Ein Detail, das den Film auch prägt, ist der Umstand, dass Oliver sich das selbsterzählte »Biopic of my Life« schon während der Erzählung selbst vorstellt und es in Kontext zum Film gestellt wird. So gibt es Schlüsselmomente, die geradezu nach einem aufwendigen Kamera-Kran verlangen - doch er ahnt schon, dass das Budget nur für einen billigeren Zoom-Out ausreichen wird.

Über die Geschichte könnte man noch viel erzählen, über Olivers Eltern (Sally Hawkins und Noah Taylor) und die bedeutsame Rolle eines Lichtschalters, über Jordana (»her mouth tasted of milk, Polo mints and Dunhill International«) oder die neuen Nachbarn, vermeintliche Ninjas (Paddy Considines Figur, eine Art heruntergekommener Paul King, der jetzt Meditationskassetten vertickt, schließt nahtlos an an den letztjährigen Berlinale-Filmauftritt von Jemaine Clement in Gentlemen Broncos), aber sowohl die Geschichte, als auch die Figuren und die teilweise großartigen Dialoge haben es nicht verdient, nur nacherzählt zu werden.

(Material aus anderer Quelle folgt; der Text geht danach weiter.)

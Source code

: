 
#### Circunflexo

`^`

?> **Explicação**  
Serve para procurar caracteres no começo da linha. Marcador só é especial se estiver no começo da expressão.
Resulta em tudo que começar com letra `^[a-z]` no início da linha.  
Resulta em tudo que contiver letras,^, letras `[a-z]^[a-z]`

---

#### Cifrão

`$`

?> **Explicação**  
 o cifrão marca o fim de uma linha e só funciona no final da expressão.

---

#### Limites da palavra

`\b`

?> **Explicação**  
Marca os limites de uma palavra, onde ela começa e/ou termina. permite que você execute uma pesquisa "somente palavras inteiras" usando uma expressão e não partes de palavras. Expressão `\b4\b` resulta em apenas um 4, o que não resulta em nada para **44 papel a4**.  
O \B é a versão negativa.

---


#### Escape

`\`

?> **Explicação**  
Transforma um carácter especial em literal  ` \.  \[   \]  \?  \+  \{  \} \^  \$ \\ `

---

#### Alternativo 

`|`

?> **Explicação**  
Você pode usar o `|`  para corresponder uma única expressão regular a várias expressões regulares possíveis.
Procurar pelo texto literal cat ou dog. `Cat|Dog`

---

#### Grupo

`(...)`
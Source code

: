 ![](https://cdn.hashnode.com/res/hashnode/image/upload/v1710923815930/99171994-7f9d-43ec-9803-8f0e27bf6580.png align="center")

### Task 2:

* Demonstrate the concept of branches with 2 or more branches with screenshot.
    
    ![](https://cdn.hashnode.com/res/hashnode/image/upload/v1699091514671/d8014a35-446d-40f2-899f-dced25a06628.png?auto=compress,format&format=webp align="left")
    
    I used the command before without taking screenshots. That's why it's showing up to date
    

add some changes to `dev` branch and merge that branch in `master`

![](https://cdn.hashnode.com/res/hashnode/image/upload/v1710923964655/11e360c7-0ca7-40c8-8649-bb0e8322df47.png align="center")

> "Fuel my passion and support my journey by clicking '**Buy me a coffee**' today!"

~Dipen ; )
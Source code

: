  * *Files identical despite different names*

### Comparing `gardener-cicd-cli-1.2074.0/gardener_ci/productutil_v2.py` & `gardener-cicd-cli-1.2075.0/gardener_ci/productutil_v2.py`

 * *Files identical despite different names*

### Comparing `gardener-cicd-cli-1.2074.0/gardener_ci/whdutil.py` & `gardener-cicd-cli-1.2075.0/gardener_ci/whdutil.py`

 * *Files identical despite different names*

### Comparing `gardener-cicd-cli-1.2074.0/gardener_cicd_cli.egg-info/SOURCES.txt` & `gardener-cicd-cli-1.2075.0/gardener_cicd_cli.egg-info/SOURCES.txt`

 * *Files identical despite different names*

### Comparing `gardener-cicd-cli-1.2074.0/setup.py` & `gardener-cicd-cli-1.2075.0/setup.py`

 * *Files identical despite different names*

Stattdessen werde ich noch ein wenig auf die filmischen Inspirationen zu sprechen kommen (und selbst, wenn man keinen der Originalfilme kennt, sind diese Momente so prägend, dass sie Eindruck machen werden).

Kubrick und insbesondere A Clockwork Orange ist für jeden, der den Film gut kennt, allgegenwärtig. Die parallele Kamerafahrt beim Spaziergang über eine Müllhalde, einige Korridore, die Lichtsetzung beim Auftritt von Graham T. Purvis, die roten und blauen Zwischenschnitte. Doch es gibt soviel mehr zu entdecken: etwa eine Familienansicht, die das bekannteste Bild aus Woddy Allens Interiors kopiert. Oder mein persönlicher Favorit: Oliver läuft wie Antoine Doinel in Les quatre-cents coups (dt.: Sie küssten und sie schlugen ihn) über den Strand, auf eine kleine Person in einem roten Mantel zu, deren Geischt dann wie in Nicolas Roegs Don’t Look Now (dt.: Wenn die Gondeln Trauer tragen) oder zuvor in Hitchcocks Psycho offenbart wird (übrigens mit weniger traumatischem Ausgang.)

Das Wissen, dass Regisseur Richard Ayoade zuvor vor allem Werbefilme und Video-Clips drehte, drängt sich in solchen Momenten auf, doch neben vielen Filmemachern, die das Kino durch solche Einflüsse ein bißchen kaputtgemacht haben, gibt es ja auch jene wie Spike Jonze, Michel Gondry oder David Fincher, und vielleicht wird man Richard Ayoade schon 2020 oder so in einem Atemzug mit diesen nennen. Es ist jedenfalls beeindruckend, was dieser junge Mann mit einem doch sehr überschaubaren Budget bereits zustande bringt.